Features
Cross source column overlap analysis – performs a cross compare of all the columns across many data sources in order to establish a baseline of overlapping data across multiple sources.
Matching key prototype – Hypothesize and test the quality of matching keys on multiple data sources simultaneously
Empty target modeling and prototype – Drag, drop and combine attributes from data sources to prototype a new unified schema. View the profiling statistics for the prototype target data
Precedence Discovery – Automatic generation of attribute matching precedence based on statistical analysis.
Transformation Rule Discovery – IBM InfoSphere Discovery features patented algorithms that automate the discovery of complex business rules between two structured data sets:
substrings, concatenations, cross-references, aggregations, case statements, arithmetic equations etc.Automatic matching key discovery – Algorithms automatically discover the matching key and statistically validates the key between two data sources
Cross source data preview – Provides side by side preview of data across multiple data sources for the same logical row and allow the analyst to see values that match the business rules and anomalies that do not match
Identification of sensitive information – Workflow supports classification of Personally Identifiable Information (PII)
- Fuzzy value matching for sensitive data classification offers flexibility in identifying sensitive elements, eliminating the need to identify an exact match.
Business object creation – Define complete business objects (logical groupings of related objects e.g. customer) that serve as essential inputs into information-centric projects such as data integration, master data management, data warehousing test data management and data archiving using IBM Optim products
- Archiving volume projection with IBM InfoSphere Optim helps you predict the savings achievable by archiving a data object using a filter.
Project volume reduction for archiving strategies – After establishing referential integrity and building business objects you can assess how much you may save prior to archiving any data.
Sandbox for prototyping data object analytics – Provides a workflow which is independent from project tables for performing: volume analysis, test data analysis, and data object extract prototyping.
Evaluate filters for generating representative test data – Utilize test points consisting of expressions and other criteria to evaluate the quality of your test filter.

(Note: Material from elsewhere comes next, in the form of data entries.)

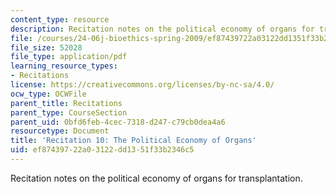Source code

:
 ```yaml
---
content_type: resource
description: Recitation notes on the political economy of organs for transplantation.
file: /courses/24-06j-bioethics-spring-2009/ef87439722a03122dd1351f33b2346c5_MIT24_06Js09_rec10.pdf
file_size: 52028
file_type: application/pdf
learning_resource_types:
- Recitations
license: https://creativecommons.org/licenses/by-nc-sa/4.0/
ocw_type: OCWFile
parent_title: Recitations
parent_type: CourseSection
parent_uid: 0bfd6feb-4cec-7318-d247-c79cb0dea4a6
resourcetype: Document
title: 'Recitation 10: The Political Economy of Organs'
uid: ef874397-22a0-3122-dd13-51f33b2346c5
---
```

Recitation notes on the political economy of organs for transplantation.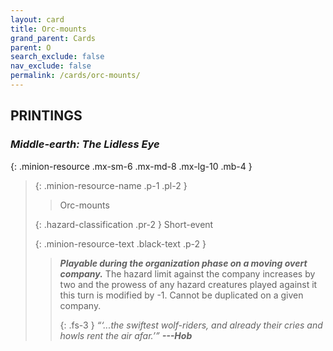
 ```yaml
---
layout: card
title: Orc-mounts
grand_parent: Cards
parent: O
search_exclude: false
nav_exclude: false
permalink: /cards/orc-mounts/
---
```


## PRINTINGS


### _Middle-earth: The Lidless Eye_

{: .minion-resource .mx-sm-6 .mx-md-8 .mx-lg-10 .mb-4 }
> {: .minion-resource-name .p-1 .pl-2 }
> > <div class="hazard-mp"></div>
> > <div class="card-name">Orc-mounts</div>
>
> {: .hazard-classification .pr-2 }
> Short-event
>
> {: .minion-resource-text .black-text .p-2 }
> > ***Playable during the organization phase on a moving overt company.*** The hazard limit against the company increases by two and the prowess of any hazard creatures played against it this turn is modified by -1. Cannot be duplicated on a given company. 
> > 
> > {: .fs-3 } 
> > _“‘...the swiftest wolf-riders, and already their cries and howls rent the air afar.’”_ ***---&#65279;Hob*** 
> 
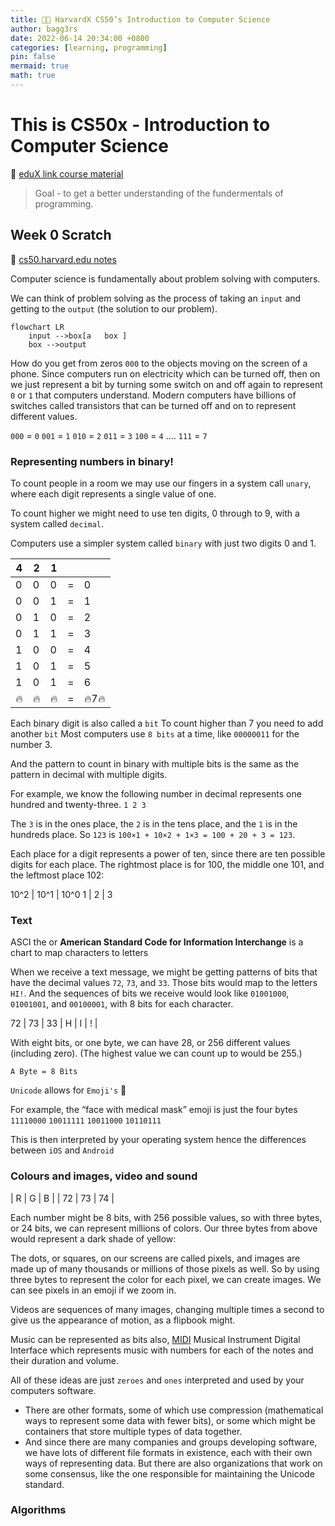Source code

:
 ```yaml
---
title: 👨‍💻 HarvardX CS50’s Introduction to Computer Science
author: bagg3rs
date: 2022-06-14 20:34:00 +0800
categories: [learning, programming]
pin: false
mermaid: true
math: true
---
```


# This is CS50x - Introduction to Computer Science

📖 [eduX link course material](https://learning.edx.org/course/course-v1:HarvardX+CS50+X/block-v1:HarvardX+CS50+X+type@sequential+block@3c550787b1d1470bbdba91d14392bd43)

>
>  Goal - to get a better understanding of the fundermentals of programming.

## Week 0 Scratch

📝 [cs50.harvard.edu notes](https://cs50.harvard.edu/x/2022/notes/0/)

Computer science is fundamentally about problem solving with computers.

We can think of problem solving as the process of taking  an `input` and getting to the `output` (the solution to our problem).

```mermaid
flowchart LR
    input -->box[a   box ]
    box -->output
```
How do you get from zeros `000` to the objects moving on the screen of a phone.
Since computers run on electricity which can be turned off, then on we just represent a bit by turning some switch on and off again to represent `0` or `1` that computers understand.
Modern computers have billions of switches called transistors that can be turned off and on to represent different values. 

`000` = `0`
`001` = `1`
`010` = `2`
`011` = `3`
`100` = `4`
....
`111` = `7`

### Representing numbers in binary! 

To count people in a room we may use our fingers in a system call `unary`, where each digit represents a single value of one. 

To count higher we might need to use ten digits, 0 through to 9, with a system called `decimal`.

Computers use a simpler system called `binary` with just two digits 0 and 1.

| 4 | 2 | 1 | | |
| -  | -  |  -  | -  | - |
| 0 | 0 | 0 | = | 0 |
| 0 | 0 | 1 | = | 1 |
| 0 | 1 | 0 | = | 2 |
| 0 | 1 | 1 | = | 3 |
| 1 | 0 | 0 | = | 4 |
| 1 | 0 | 1 | = | 5 |
| 1 | 0 | 1 | = | 6 |
| 🔥 | 🔥 | 🔥| = | 🔥7🔥 |

Each binary digit is also called a `bit`
To count higher than 7 you need to  add another `bit` 
Most computers use `8 bits` at a time, like `00000011` for the number 3. 

And the pattern to count in binary with multiple bits is the same as the pattern in decimal with multiple digits.

For example, we know the following number in decimal represents one hundred and twenty-three.
`1 2 3`

The `3` is in the ones place, the `2` is in the tens place, and the `1` is in the hundreds place.
So `123` is `100×1 + 10×2 + 1×3 = 100 + 20 + 3 = 123`.

Each place for a digit represents a power of ten, since there are ten possible digits for each place. The rightmost place is for 100, the middle one 101, and the leftmost place 102:

10^2 | 10^1 | 10^0
1 |  2 |  3

### Text 

ASCI the or **American Standard Code for Information Interchange** is a chart to map characters to letters

When we receive a text message, we might be getting patterns of bits that have the decimal values `72`, `73`, and `33`. Those bits would map to the letters `HI!`. And the sequences of bits we receive would look like `01001000`, `01001001`, and `00100001`, with 8 bits for each character.

72 | 73 | 33 |
H | I | ! | 

With eight bits, or one byte, we can have 28, or 256 different values (including zero). (The highest value we can count up to would be 255.)

`A Byte = 8 Bits`

`Unicode` allows for `Emoji's` 🥳 

For example, the “face with medical mask” emoji is just the four bytes `11110000` `10011111` `10011000` `10110111`

This is then interpreted by your operating system hence the differences between `iOS` and `Android` 

### Colours and images, video and sound

| R | G | B |
| 72 | 73 | 74 |

Each number might be 8 bits, with 256 possible values, so with three bytes, or 24 bits, we can represent millions of colors. Our three bytes from above would represent a dark shade of yellow:

The dots, or squares, on our screens are called pixels, and images are made up of many thousands or millions of those pixels as well. So by using three bytes to represent the color for each pixel, we can create images. We can see pixels in an emoji if we zoom in. 

Videos are sequences of many images, changing multiple times a second to give us the appearance of motion, as a flipbook might.

Music can be represented as bits also, [MIDI](https://en.wikipedia.org/wiki/MIDI) Musical Instrument Digital Interface which represents music with numbers for each of the notes and their duration and volume.

All of these ideas are just `zeroes` and `ones` interpreted and used by your computers software.

 - There are other formats, some of which use compression (mathematical ways to represent some data with fewer bits), or some which might be containers that store multiple types of data together.
 - And since there are many companies and groups developing software, we have lots of different file formats in existence, each with their own ways of representing data. But there are also organizations that work on some consensus, like the one responsible for maintaining the Unicode standard.

### Algorithms 

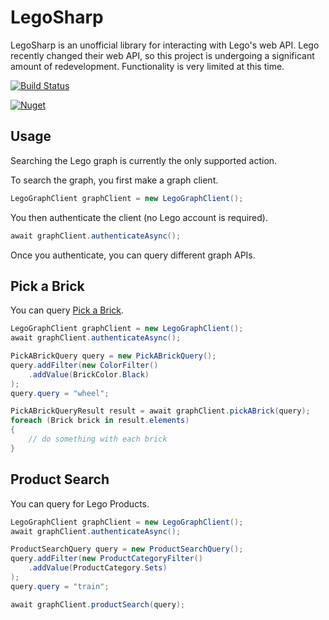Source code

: # LegoSharp

LegoSharp is an unofficial library for interacting with Lego's web API. Lego recently changed their web API, so this project is undergoing a significant amount of redevelopment. Functionality is very limited at this time.

[![Build Status](https://mrayermann.visualstudio.com/LegoSharp/_apis/build/status/rolledback.LegoSharp?branchName=master)](https://mrayermann.visualstudio.com/LegoSharp/_build/latest?definitionId=1&branchName=master)

[![Nuget](https://img.shields.io/nuget/v/LegoSharp)](https://www.nuget.org/packages/LegoSharp/)

## Usage

Searching the Lego graph is currently the only supported action.

To search the graph, you first make a graph client.
```C#
LegoGraphClient graphClient = new LegoGraphClient();
```

You then authenticate the client (no Lego account is required).
```C#
await graphClient.authenticateAsync();
```

Once you authenticate, you can query different graph APIs.

## Pick a Brick

You can query [Pick a Brick](https://www.lego.com/en-us/page/static/pick-a-brick).
```C#
LegoGraphClient graphClient = new LegoGraphClient();
await graphClient.authenticateAsync();

PickABrickQuery query = new PickABrickQuery();
query.addFilter(new ColorFilter()
    .addValue(BrickColor.Black)
);
query.query = "wheel";

PickABrickQueryResult result = await graphClient.pickABrick(query);
foreach (Brick brick in result.elements)
{
    // do something with each brick
}
```

## Product Search

You can query for Lego Products.
```C#
LegoGraphClient graphClient = new LegoGraphClient();
await graphClient.authenticateAsync();

ProductSearchQuery query = new ProductSearchQuery();
query.addFilter(new ProductCategoryFilter()
    .addValue(ProductCategory.Sets)
);
query.query = "train";

await graphClient.productSearch(query);
```
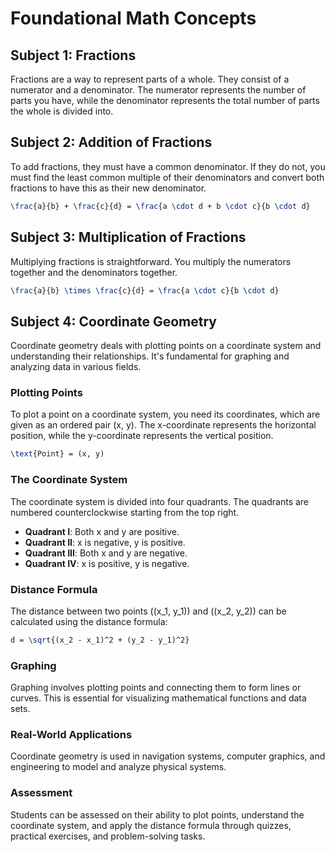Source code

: # Foundational Math Concepts

## Subject 1: Fractions
Fractions are a way to represent parts of a whole. They consist of a numerator and a denominator. The numerator represents the number of parts you have, while the denominator represents the total number of parts the whole is divided into.

## Subject 2: Addition of Fractions
To add fractions, they must have a common denominator. If they do not, you must find the least common multiple of their denominators and convert both fractions to have this as their new denominator.

```latex
\frac{a}{b} + \frac{c}{d} = \frac{a \cdot d + b \cdot c}{b \cdot d}
```

## Subject 3: Multiplication of Fractions
Multiplying fractions is straightforward. You multiply the numerators together and the denominators together.

```latex
\frac{a}{b} \times \frac{c}{d} = \frac{a \cdot c}{b \cdot d}
```

## Subject 4: Coordinate Geometry
Coordinate geometry deals with plotting points on a coordinate system and understanding their relationships. It's fundamental for graphing and analyzing data in various fields.

### Plotting Points
To plot a point on a coordinate system, you need its coordinates, which are given as an ordered pair (x, y). The x-coordinate represents the horizontal position, while the y-coordinate represents the vertical position.

```latex
\text{Point} = (x, y)
```

### The Coordinate System
The coordinate system is divided into four quadrants. The quadrants are numbered counterclockwise starting from the top right.

- **Quadrant I**: Both x and y are positive.
- **Quadrant II**: x is negative, y is positive.
- **Quadrant III**: Both x and y are negative.
- **Quadrant IV**: x is positive, y is negative.

### Distance Formula
The distance between two points \((x_1, y_1)\) and \((x_2, y_2)\) can be calculated using the distance formula:

```latex
d = \sqrt{(x_2 - x_1)^2 + (y_2 - y_1)^2}
```

### Graphing
Graphing involves plotting points and connecting them to form lines or curves. This is essential for visualizing mathematical functions and data sets.

### Real-World Applications
Coordinate geometry is used in navigation systems, computer graphics, and engineering to model and analyze physical systems.

### Assessment
Students can be assessed on their ability to plot points, understand the coordinate system, and apply the distance formula through quizzes, practical exercises, and problem-solving tasks.

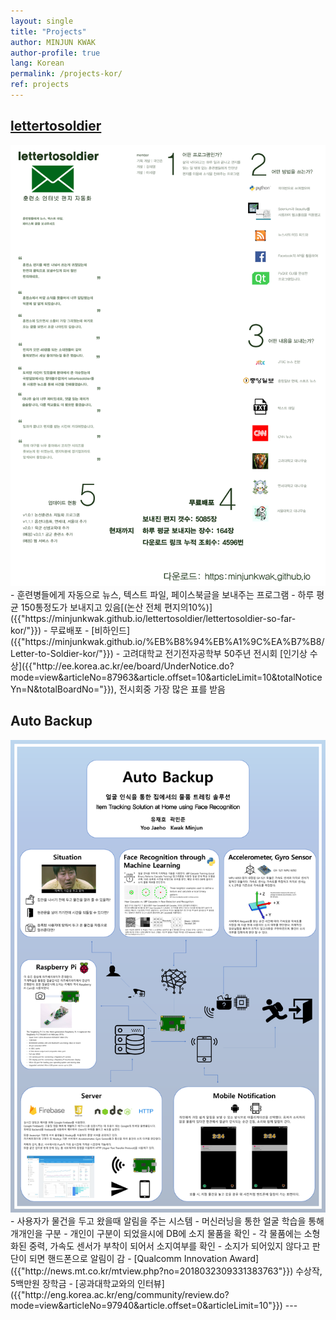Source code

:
 ```yaml
---
layout: single
title: "Projects"
author: MINJUN KWAK
author-profile: true
lang: Korean
permalink: /projects-kor/
ref: projects
---
```


## [lettertosoldier]({{"https://minjunkwak.github.io/lettertosoldier/lettertosoldier-kor-download/"}})
<img src="/assets/lettertosoldier/final4.jpg">
- 훈련병들에게 자동으로 뉴스, 텍스트 파일, 페이스북글을 보내주는 프로그램
- 하루 평균 150통정도가 보내지고 있음[(논산 전체 편지의10%)]({{"https://minjunkwak.github.io/lettertosoldier/lettertosoldier-so-far-kor/"}})
- 무료배포
- [비하인드]({{"https://minjunkwak.github.io/%EB%B8%94%EB%A1%9C%EA%B7%B8/Letter-to-Soldier-kor/"}})
- 고려대학교 전기전자공학부 50주년 전시회 [인기상 수상]({{"http://ee.korea.ac.kr/ee/board/UnderNotice.do?mode=view&articleNo=87963&article.offset=10&articleLimit=10&totalNoticeYn=N&totalBoardNo="}}), 전시회중 가장 많은 표를 받음


## Auto Backup
<img src="/assets/images/autobackup_poster.png">
- 사용자가 물건을 두고 왔을때 알림을 주는 시스템
- 머신러닝을 통한 얼굴 학습을 통해 개개인을 구분
- 개인이 구분이 되었을시에 DB에 소지 물품을 확인
- 각 물품에는 소형화된 중력, 가속도 센서가 부착이 되어서 소지여부를 확인
- 소지가 되어있지 않다고 판단이 되면 핸드폰으로 알림이 감
- [Qualcomm Innovation Award]({{"http://news.mt.co.kr/mtview.php?no=2018032309331383763"}}) 수상작, 5백만원 장학금
- [공과대학교와의 인터뷰]({{"http://eng.korea.ac.kr/eng/community/review.do?mode=view&articleNo=97940&article.offset=0&articleLimit=10"}})
---

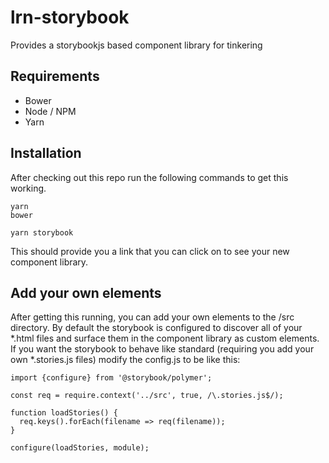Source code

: # lrn-storybook
Provides a storybookjs based component library for tinkering

## Requirements
* Bower
* Node / NPM
* Yarn

## Installation
After checking out this repo run the following commands to get this working.

```
yarn
bower 

yarn storybook
```

This should provide you a link that you can click on to see your new component library.

## Add your own elements

After getting this running, you can add your own elements to the /src directory.  By default the storybook is configured to discover all of your *.html files and surface them in the component library as custom elements.  If you want the storybook to behave like standard (requiring you add your own *.stories.js files) modify the config.js to be like this:

```$js
import {configure} from '@storybook/polymer';

const req = require.context('../src', true, /\.stories.js$/);

function loadStories() {
  req.keys().forEach(filename => req(filename));
}

configure(loadStories, module);
```  
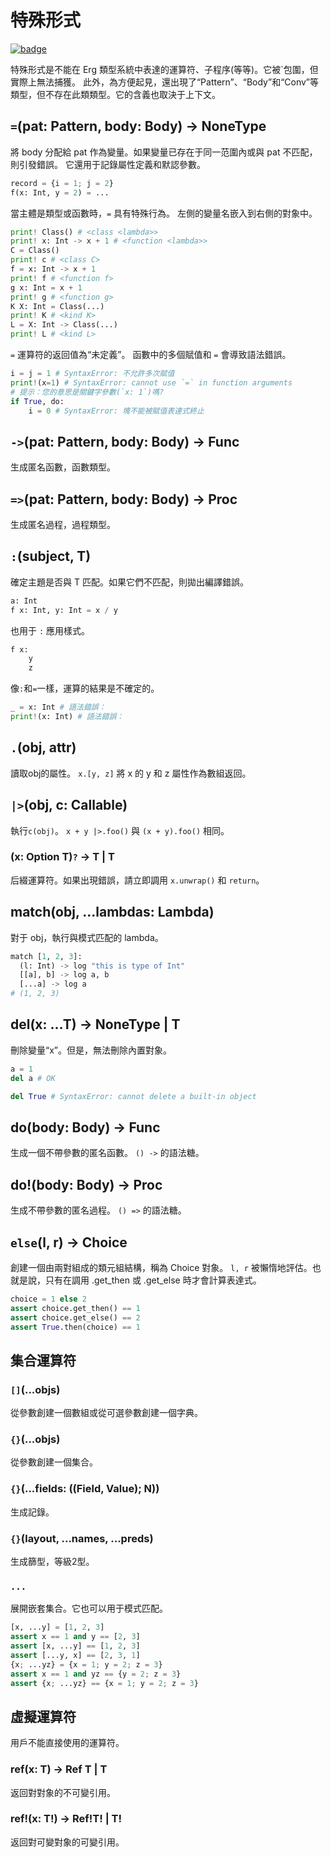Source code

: # 特殊形式

[![badge](https://img.shields.io/endpoint.svg?url=https%3A%2F%2Fgezf7g7pd5.execute-api.ap-northeast-1.amazonaws.com%2Fdefault%2Fsource_up_to_date%3Fowner%3Derg-lang%26repos%3Derg%26ref%3Dmain%26path%3Ddoc/EN/API/special.md%26commit_hash%3D06f8edc9e2c0cee34f6396fd7c64ec834ffb5352)](https://gezf7g7pd5.execute-api.ap-northeast-1.amazonaws.com/default/source_up_to_date?owner=erg-lang&repos=erg&ref=main&path=doc/EN/API/special.md&commit_hash=06f8edc9e2c0cee34f6396fd7c64ec834ffb5352)

特殊形式是不能在 Erg 類型系統中表達的運算符、子程序(等等)。它被`包圍，但實際上無法捕獲。
此外，為方便起見，還出現了“Pattern”、“Body”和“Conv”等類型，但不存在此類類型。它的含義也取決于上下文。

## `=`(pat: Pattern, body: Body) -> NoneType

將 body 分配給 pat 作為變量。如果變量已存在于同一范圍內或與 pat 不匹配，則引發錯誤。
它還用于記錄屬性定義和默認參數。

```python
record = {i = 1; j = 2}
f(x: Int, y = 2) = ...
```

當主體是類型或函數時，`=` 具有特殊行為。
左側的變量名嵌入到右側的對象中。

```python
print! Class() # <class <lambda>>
print! x: Int -> x + 1 # <function <lambda>>
C = Class()
print! c # <class C>
f = x: Int -> x + 1
print! f # <function f>
g x: Int = x + 1
print! g # <function g>
K X: Int = Class(...)
print! K # <kind K>
L = X: Int -> Class(...)
print! L # <kind L>
```

`=` 運算符的返回值為“未定義”。
函數中的多個賦值和 `=` 會導致語法錯誤。

```python
i = j = 1 # SyntaxError: 不允許多次賦值
print!(x=1) # SyntaxError: cannot use `=` in function arguments
# 提示：您的意思是關鍵字參數(`x: 1`)嗎?
if True, do:
    i = 0 # SyntaxError: 塊不能被賦值表達式終止
```

## `->`(pat: Pattern, body: Body) -> Func

生成匿名函數，函數類型。

## `=>`(pat: Pattern, body: Body) -> Proc

生成匿名過程，過程類型。

## `:`(subject, T)

確定主題是否與 T 匹配。如果它們不匹配，則拋出編譯錯誤。

```python
a: Int
f x: Int, y: Int = x / y
```

也用于 `:` 應用樣式。

```python
f x:
    y
    z
```

像`:`和`=`一樣，運算的結果是不確定的。

```python
_ = x: Int # 語法錯誤：
print!(x: Int) # 語法錯誤：
```

## `.`(obj, attr)

讀取obj的屬性。
`x.[y, z]` 將 x 的 y 和 z 屬性作為數組返回。

## `|>`(obj, c: Callable)

執行`c(obj)`。 `x + y |>.foo()` 與 `(x + y).foo()` 相同。

### (x: Option T)`?` -> T | T 

后綴運算符。如果出現錯誤，請立即調用 `x.unwrap()` 和 `return`。

## match(obj, ...lambdas: Lambda)

對于 obj，執行與模式匹配的 lambda。

```python
match [1, 2, 3]:
  (l: Int) -> log "this is type of Int"
  [[a], b] -> log a, b
  [...a] -> log a
# (1, 2, 3)
```

## del(x: ...T) -> NoneType | T

刪除變量“x”。但是，無法刪除內置對象。

```python
a = 1
del a # OK

del True # SyntaxError: cannot delete a built-in object
```

## do(body: Body) -> Func

生成一個不帶參數的匿名函數。 `() ->` 的語法糖。

## do!(body: Body) -> Proc

生成不帶參數的匿名過程。 `() =>` 的語法糖。

## `else`(l, r) -> Choice

創建一個由兩對組成的類元組結構，稱為 Choice 對象。
`l, r` 被懶惰地評估。也就是說，只有在調用 .get_then 或 .get_else 時才會計算表達式。

```python
choice = 1 else 2
assert choice.get_then() == 1
assert choice.get_else() == 2
assert True.then(choice) == 1
```

## 集合運算符

### `[]`(...objs)

從參數創建一個數組或從可選參數創建一個字典。

### `{}`(...objs)

從參數創建一個集合。

### `{}`(...fields: ((Field, Value); N))

生成記錄。

### `{}`(layout, ...names, ...preds)

生成篩型，等級2型。

### `...`

展開嵌套集合。它也可以用于模式匹配。

```python
[x, ...y] = [1, 2, 3]
assert x == 1 and y == [2, 3]
assert [x, ...y] == [1, 2, 3]
assert [...y, x] == [2, 3, 1]
{x; ...yz} = {x = 1; y = 2; z = 3}
assert x == 1 and yz == {y = 2; z = 3}
assert {x; ...yz} == {x = 1; y = 2; z = 3}
```

## 虛擬運算符

用戶不能直接使用的運算符。

### ref(x: T) -> Ref T | T

返回對對象的不可變引用。

### ref!(x: T!) -> Ref!T! | T!

返回對可變對象的可變引用。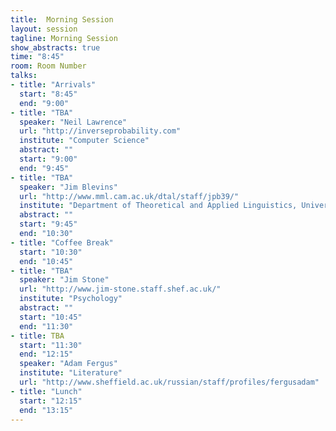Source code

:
 ```yaml
---
title:  Morning Session
layout: session
tagline: Morning Session
show_abstracts: true
time: "8:45"
room: Room Number
talks:
- title: "Arrivals"
  start: "8:45"
  end: "9:00"
- title: "TBA"
  speaker: "Neil Lawrence"
  url: "http://inverseprobability.com"
  institute: "Computer Science"
  abstract: ""
  start: "9:00"
  end: "9:45"
- title: "TBA"
  speaker: "Jim Blevins"
  url: "http://www.mml.cam.ac.uk/dtal/staff/jpb39/"
  institute: "Department of Theoretical and Applied Linguistics, University of Cambridge"
  abstract: ""
  start: "9:45"
  end: "10:30"
- title: "Coffee Break"
  start: "10:30"
  end: "10:45"
- title: "TBA"
  speaker: "Jim Stone"
  url: "http://www.jim-stone.staff.shef.ac.uk/"
  institute: "Psychology"
  abstract: ""
  start: "10:45"
  end: "11:30"
- title: TBA
  start: "11:30"
  end: "12:15"
  speaker: "Adam Fergus"
  institute: "Literature"
  url: "http://www.sheffield.ac.uk/russian/staff/profiles/fergusadam"
- title: "Lunch"
  start: "12:15"
  end: "13:15"
---
```



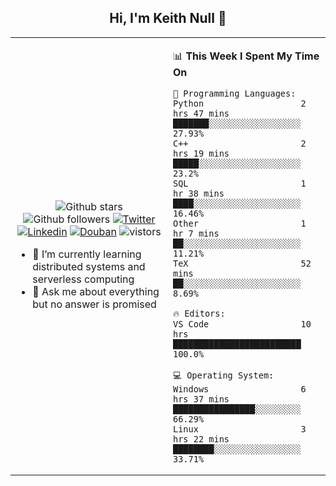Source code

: <h2 align="center"> Hi, I'm Keith Null 👋 </h2>

<table>
    <tr>
        <td valign="center" width="50%">
            <p align="center">
              <img src="https://img.shields.io/github/stars/keithnull?style=social" alt="Github stars" />
              <img src="https://img.shields.io/github/followers/keithnull?style=social" alt="Github followers" />
              <a href="https://twitter.com/_keithnull"><img src="https://img.shields.io/badge/@__keithnull-1DA1F2?style=flat&logo=Twitter&logoColor=white" alt="Twitter"/></a>
              <a href="https://www.linkedin.com/in/wuzhengke/?locale=en_US"><img src="https://img.shields.io/badge/@wuzhengke-0073b1?style=flat&logo=LinkedIn&logoColor=white" alt="Linkedin" /></a>
              <a href="https://www.douban.com/people/keith1"><img src="https://img.shields.io/badge/@keith1-007722?style=flat&logo=Douban&logoColor=white" alt="Douban" /></a>
              <img src="https://visitor-badge.glitch.me/badge?page_id=keithnull" alt="vistors" />
            </p>
            <ul>
                <li>🌱 I’m currently learning distributed systems and serverless computing</li>
                <li>💬 Ask me about everything but no answer is promised</li>
            </ul>
        </td>
       <td valign="top" width="50%">
    
<!--START_SECTION:waka-->
📊 **This Week I Spent My Time On** 

```text
💬 Programming Languages: 
Python                   2 hrs 47 mins       ███████░░░░░░░░░░░░░░░░░░   27.93% 
C++                      2 hrs 19 mins       █████░░░░░░░░░░░░░░░░░░░░   23.2% 
SQL                      1 hr 38 mins        ████░░░░░░░░░░░░░░░░░░░░░   16.46% 
Other                    1 hr 7 mins         ██░░░░░░░░░░░░░░░░░░░░░░░   11.21% 
TeX                      52 mins             ██░░░░░░░░░░░░░░░░░░░░░░░   8.69%

🔥 Editors: 
VS Code                  10 hrs              █████████████████████████   100.0%

💻 Operating System: 
Windows                  6 hrs 37 mins       ████████████████░░░░░░░░░   66.29% 
Linux                    3 hrs 22 mins       ████████░░░░░░░░░░░░░░░░░   33.71%

```


<!--END_SECTION:waka-->
</td></tr>
</table>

Custom algorithm support – Custom algorithm creation wizard helps you create, test, and deploy custom algorithms, which can be deployed to one project or shared with other projects.
- Selective classification and algorithm level thresholding provides more control over algorithm selection, eliminating the need to run all algorithms
Import/Export – Read mapping specs from CSV and generate source maps to CSV
Standardize business terms – Create and manage your business vocabulary within InfoSphere Business Glossary
Benefits
Speeds time-to-value of information centric projects by automating the data relationship discovery process.
Improves success rates of data dependant projects by providing a 360 degree view of data assets and their complex relationships across heterogeneous sources.
Increases Collaboration – Business objects can easily be discovered, defined and shared with IBM Optim products allowing re-use and faster deployment.
- Integration with IBM InfoSphere Information Server and its Metadata Asset Manager provides direct access from within InfoSphere Discovery. This integration capability helps you import connection data and metadata from Xmeta, and generate data models into Xmeta from within InfoSphere Discovery.
Reduces development time – IT can prototype and test new transformation rules for completeness before data is physically converted and moved. These rules can then be transferred to IBM InfoSphere FastTrack where business data analysts can augment with additional documentation and business logic before generating IBM InfoSphere DataStage Extract Transform and Load (ETL) jobs
Enables data governance by providing a centralized, accurate understanding of data relationships across complex heterogeneous data sources.